Being from Pittsburgh it is impossible to escape the Steelers and in fact we can learn a great deal from what plays Coach Tomlin calls and when he calls them in order to gain momentum for his team or stop the other team from getting back into the game.
So to really simplify things lets look at the two options a coach has in football, they can either pass or run. Passing is a risky play but has greater rewards. Running is a safer play but has less rewards. So what does Coach Tomlin call when his team is behind in the score? He calls a pass play in order to try and make a big play and change the momentum of the game. What does Coach Tomlin call when his team is ahead in the score? He calls a run play to be safe and keep any big plays from happening and giving momentum to the other team.

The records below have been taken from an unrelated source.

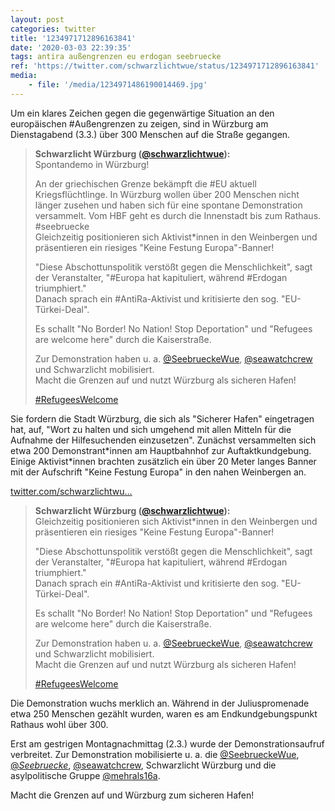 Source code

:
 ```yaml
---
layout: post
categories: twitter
title: '1234971712896163841'
date: '2020-03-03 22:39:35'
tags: antira außengrenzen eu erdogan seebruecke
ref: 'https://twitter.com/schwarzlichtwue/status/1234971712896163841'
media:
    - file: '/media/1234971486190014469.jpg'
---
```

Um ein klares Zeichen gegen die gegenwärtige Situation an den europäischen #Außengrenzen zu zeigen, sind in Würzburg am Dienstagabend (3.3.) über 300 Menschen auf die Straße gegangen.   
> <b>Schwarzlicht Würzburg ([@schwarzlichtwue](https://twitter.com/schwarzlichtwue)):</b>  
>Spontandemo in Würzburg!  
>  
>  
>  
>An der griechischen Grenze bekämpft die #EU aktuell Kriegsflüchtlinge. In Würzburg wollen über 200 Menschen nicht länger zusehen und haben sich für eine spontane Demonstration versammelt. Vom HBF geht es durch die Innenstadt bis zum Rathaus. #seebruecke    
>Gleichzeitig positionieren sich Aktivist\*innen in den Weinbergen und präsentieren ein riesiges "Keine Festung Europa"-Banner!  
>  
>  
>  
>"Diese Abschottunspolitik verstößt gegen die Menschlichkeit", sagt der Veranstalter, "#Europa hat kapituliert, während #Erdogan triumphiert."    
>Danach sprach ein #AntiRa-Aktivist und kritisierte den sog. "EU-Türkei-Deal".  
>  
>  
>  
>Es schallt "No Border! No Nation! Stop Deportation" und "Refugees are welcome here" durch die Kaiserstraße.  
>  
>  
>  
>Zur Demonstration haben u. a. [@SeebrueckeWue](https://twitter.com/SeebrueckeWue), [@seawatchcrew](https://twitter.com/seawatchcrew) und Schwarzlicht mobilisiert.    
>Macht die Grenzen auf und nutzt Würzburg als sicheren Hafen!  
>  
>[#RefugeesWelcome](/t/refugeeswelcome)   


Sie fordern die Stadt Würzburg, die sich als "Sicherer Hafen" eingetragen hat, auf, "Wort zu halten und sich umgehend mit allen Mitteln für die Aufnahme der Hilfesuchenden einzusetzen". 
Zunächst versammelten sich etwa 200 Demonstrant\*innen am Hauptbahnhof zur Auftaktkundgebung. Einige Aktivist\*innen brachten zusätzlich ein über 20 Meter langes Banner mit der Aufschrift "Keine Festung Europa" in den nahen Weinbergen an.

[twitter.com/schwarzlichtwu…](https://twitter.com/schwarzlichtwue/status/1234904070458159104?s=19) 
> <b>Schwarzlicht Würzburg ([@schwarzlichtwue](https://twitter.com/schwarzlichtwue)):</b>  
>Gleichzeitig positionieren sich Aktivist\*innen in den Weinbergen und präsentieren ein riesiges "Keine Festung Europa"-Banner!  
>  
>  
>  
>"Diese Abschottunspolitik verstößt gegen die Menschlichkeit", sagt der Veranstalter, "#Europa hat kapituliert, während #Erdogan triumphiert."    
>Danach sprach ein #AntiRa-Aktivist und kritisierte den sog. "EU-Türkei-Deal".  
>  
>  
>  
>Es schallt "No Border! No Nation! Stop Deportation" und "Refugees are welcome here" durch die Kaiserstraße.  
>  
>  
>  
>Zur Demonstration haben u. a. [@SeebrueckeWue](https://twitter.com/SeebrueckeWue), [@seawatchcrew](https://twitter.com/seawatchcrew) und Schwarzlicht mobilisiert.    
>Macht die Grenzen auf und nutzt Würzburg als sicheren Hafen!  
>  
>[#RefugeesWelcome](/t/refugeeswelcome)   


Die Demonstration wuchs merklich an. Während in der Juliuspromenade etwa 250 Menschen gezählt wurden, waren es am Endkundgebungspunkt Rathaus wohl über 300. 



Erst am gestrigen Montagnachmittag (2.3.) wurde der Demonstrationsaufruf verbreitet. 
Zur Demonstration mobilisierte u. a. die [@SeebrueckeWue](https://twitter.com/SeebrueckeWue), [@_Seebruecke_](https://twitter.com/_Seebruecke_), [@seawatchcrew](https://twitter.com/seawatchcrew), Schwarzlicht Würzburg und die asylpolitische Gruppe [@mehrals16a](https://twitter.com/mehrals16a).



Macht die Grenzen auf und Würzburg zum sicheren Hafen!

Smart tennis players can apply this same concept to their own games. When they are behind in a game say 0-30 they should try to attack and take bigger risks because they must try and switch the momentum back on their side. At the same time when they are ahead say 30-0 they should have a safer shot selection and try to keep their opponent from making big shots to switch the momentum in the game. This is a very simplified version of the concepts I teach my high-performance and varsity high school players because they have to learn how to coach themselves and make the right decisions in a match. By the time I get to talk to them at a change over during a high school match its already too late.
Tennis is very different from football and most team sports because there is a head coach who calls the plays. The coach tells the quarterback when to throw and when to pass and all they have to do is execute. Tennis is unique because players must not only be the athlete performing the task but also the coach calling the plays. In my opinion this combination of athletic ability and thought is what makes tennis the greatest game in the world.